For Rohith's friends, the suicide was a double blow. They lost their close companion and lost precious time to work on their projects.
Rohith's family, however, has stopped crying. Their strength, perhaps, comes from the belief that they have been wronged. Radhika is determined to get justice and says no mother should get a shock like this.
Last year, Raja and his mother had left Guntur for Hyderabad and had found a house in Uppal. Rohith went to see them on December 29. “His favourite meal was chicken with chapatis and I would make it whenever he came home,” says Radhika.
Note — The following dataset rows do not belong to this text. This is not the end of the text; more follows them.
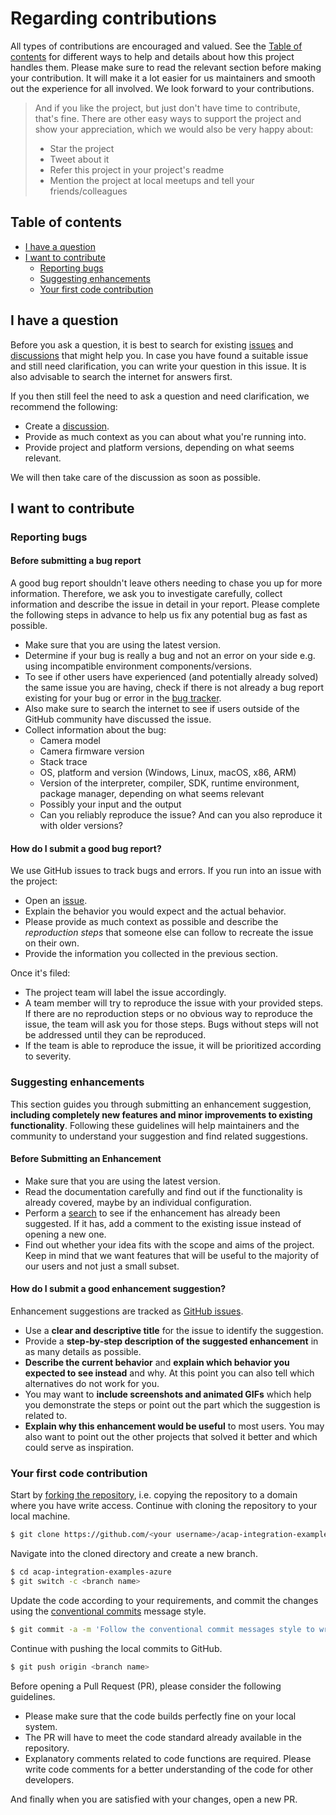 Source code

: <!-- omit in toc -->
# Regarding contributions

All types of contributions are encouraged and valued. See the [Table of contents](#table-of-contents) for different ways to help and details about how this project handles them. Please make sure to read the relevant section before making your contribution. It will make it a lot easier for us maintainers and smooth out the experience for all involved. We look forward to your contributions.

> And if you like the project, but just don't have time to contribute, that's fine. There are other easy ways to support the project and show your appreciation, which we would also be very happy about:
> - Star the project
> - Tweet about it
> - Refer this project in your project's readme
> - Mention the project at local meetups and tell your friends/colleagues

<!-- omit in toc -->
## Table of contents

- [I have a question](#i-have-a-question)
- [I want to contribute](#i-want-to-contribute)
  - [Reporting bugs](#reporting-bugs)
  - [Suggesting enhancements](#suggesting-enhancements)
  - [Your first code contribution](#your-first-code-contribution)

## I have a question

Before you ask a question, it is best to search for existing [issues][issues] and [discussions][discussions] that might help you. In case you have found a suitable issue and still need clarification, you can write your question in this issue. It is also advisable to search the internet for answers first.

If you then still feel the need to ask a question and need clarification, we recommend the following:

- Create a [discussion][discussions_new].
- Provide as much context as you can about what you're running into.
- Provide project and platform versions, depending on what seems relevant.

We will then take care of the discussion as soon as possible.

## I want to contribute

### Reporting bugs

#### Before submitting a bug report

A good bug report shouldn't leave others needing to chase you up for more information. Therefore, we ask you to investigate carefully, collect information and describe the issue in detail in your report. Please complete the following steps in advance to help us fix any potential bug as fast as possible.

- Make sure that you are using the latest version.
- Determine if your bug is really a bug and not an error on your side e.g. using incompatible environment components/versions.
- To see if other users have experienced (and potentially already solved) the same issue you are having, check if there is not already a bug report existing for your bug or error in the [bug tracker][issues_bugs].
- Also make sure to search the internet to see if users outside of the GitHub community have discussed the issue.
- Collect information about the bug:
  - Camera model
  - Camera firmware version
  - Stack trace
  - OS, platform and version (Windows, Linux, macOS, x86, ARM)
  - Version of the interpreter, compiler, SDK, runtime environment, package manager, depending on what seems relevant
  - Possibly your input and the output
  - Can you reliably reproduce the issue? And can you also reproduce it with older versions?

#### How do I submit a good bug report?

We use GitHub issues to track bugs and errors. If you run into an issue with the project:

- Open an [issue][issues_new].
- Explain the behavior you would expect and the actual behavior.
- Please provide as much context as possible and describe the *reproduction steps* that someone else can follow to recreate the issue on their own.
- Provide the information you collected in the previous section.

Once it's filed:

- The project team will label the issue accordingly.
- A team member will try to reproduce the issue with your provided steps. If there are no reproduction steps or no obvious way to reproduce the issue, the team will ask you for those steps. Bugs without steps will not be addressed until they can be reproduced.
- If the team is able to reproduce the issue, it will be prioritized according to severity.

### Suggesting enhancements

This section guides you through submitting an enhancement suggestion, **including completely new features and minor improvements to existing functionality**. Following these guidelines will help maintainers and the community to understand your suggestion and find related suggestions.

#### Before Submitting an Enhancement

- Make sure that you are using the latest version.
- Read the documentation carefully and find out if the functionality is already covered, maybe by an individual configuration.
- Perform a [search][issues] to see if the enhancement has already been suggested. If it has, add a comment to the existing issue instead of opening a new one.
- Find out whether your idea fits with the scope and aims of the project. Keep in mind that we want features that will be useful to the majority of our users and not just a small subset.

#### How do I submit a good enhancement suggestion?

Enhancement suggestions are tracked as [GitHub issues][issues].

- Use a **clear and descriptive title** for the issue to identify the suggestion.
- Provide a **step-by-step description of the suggested enhancement** in as many details as possible.
- **Describe the current behavior** and **explain which behavior you expected to see instead** and why. At this point you can also tell which alternatives do not work for you.
- You may want to **include screenshots and animated GIFs** which help you demonstrate the steps or point out the part which the suggestion is related to.
- **Explain why this enhancement would be useful** to most users. You may also want to point out the other projects that solved it better and which could serve as inspiration.

### Your first code contribution

Start by [forking the repository](https://docs.github.com/en/github/getting-started-with-github/fork-a-repo), i.e. copying the repository to a domain where you have write access. Continue with cloning the repository to your local machine.

```bash
$ git clone https://github.com/<your username>/acap-integration-examples-azure.git
```

Navigate into the cloned directory and create a new branch.

```bash
$ cd acap-integration-examples-azure
$ git switch -c <branch name>
```

Update the code according to your requirements, and commit the changes using the [conventional commits](https://www.conventionalcommits.org) message style.

```bash
$ git commit -a -m 'Follow the conventional commit messages style to write this message'
```

Continue with pushing the local commits to GitHub.

```bash
$ git push origin <branch name>
```

Before opening a Pull Request (PR), please consider the following guidelines.

- Please make sure that the code builds perfectly fine on your local system.
- The PR will have to meet the code standard already available in the repository.
- Explanatory comments related to code functions are required. Please write code comments for a better understanding of the code for other developers.

And finally when you are satisfied with your changes, open a new PR.

[issues]: https://github.com/AxisCommunications/acap-integration-examples-azure/issues
[issues_new]: https://github.com/AxisCommunications/acap-integration-examples-azure/issues/new
[issues_bugs]: https://github.com/AxisCommunications/acap-integration-examples-azure/issues?q=label%3Abug
[discussions]: https://github.com/AxisCommunications/acap-integration-examples-azure/discussions
[discussions_new]: https://github.com/AxisCommunications/acap-integration-examples-azure/discussions/new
Recalling their childhood, Raja says Rohith was the mischievous one, and he the fall guy. “He was my inspiration, my guide and, most of all, my good friend,” says Raja. “Where is the time for us to mourn? Since his death, we have been moving from place to place.”
About half a dozen books have been written on Rohith; Radhika has helped release them all. “We want to take the movement forward. We do not want to project ourselves,” she says, keeping her emotions in check. “We [came to know] about all this after Rohith’s death. Vice chancellor is like a father to the students. He should be punished for not doing his job. We will stand by the students till they get justice.”
Raja says the investigation is not proper and that his phones are being tapped. “They are not investigating my brother's case, but are more interested in our caste details and are wasting time. Caste discrimination has to stop,” he says. “At least in universities,” he adds hesitantly. “We also want a Rohith act to be passed, which would mean more transparency in investigation and administration while dealing with dalit students.”
Says Radhika: “With this act, Rohith’s name will survive and other mothers will not suffer. I will also feel that Rohith is around.”
She wants to return to Guntur—a place where they are ostracised and humiliated, especially by relatives—as she believes Rohith died because she shifted to Hyderabad.
Days after Rohith's death, the executive council of the university revoked the suspension of the four students. But it was too little, too late.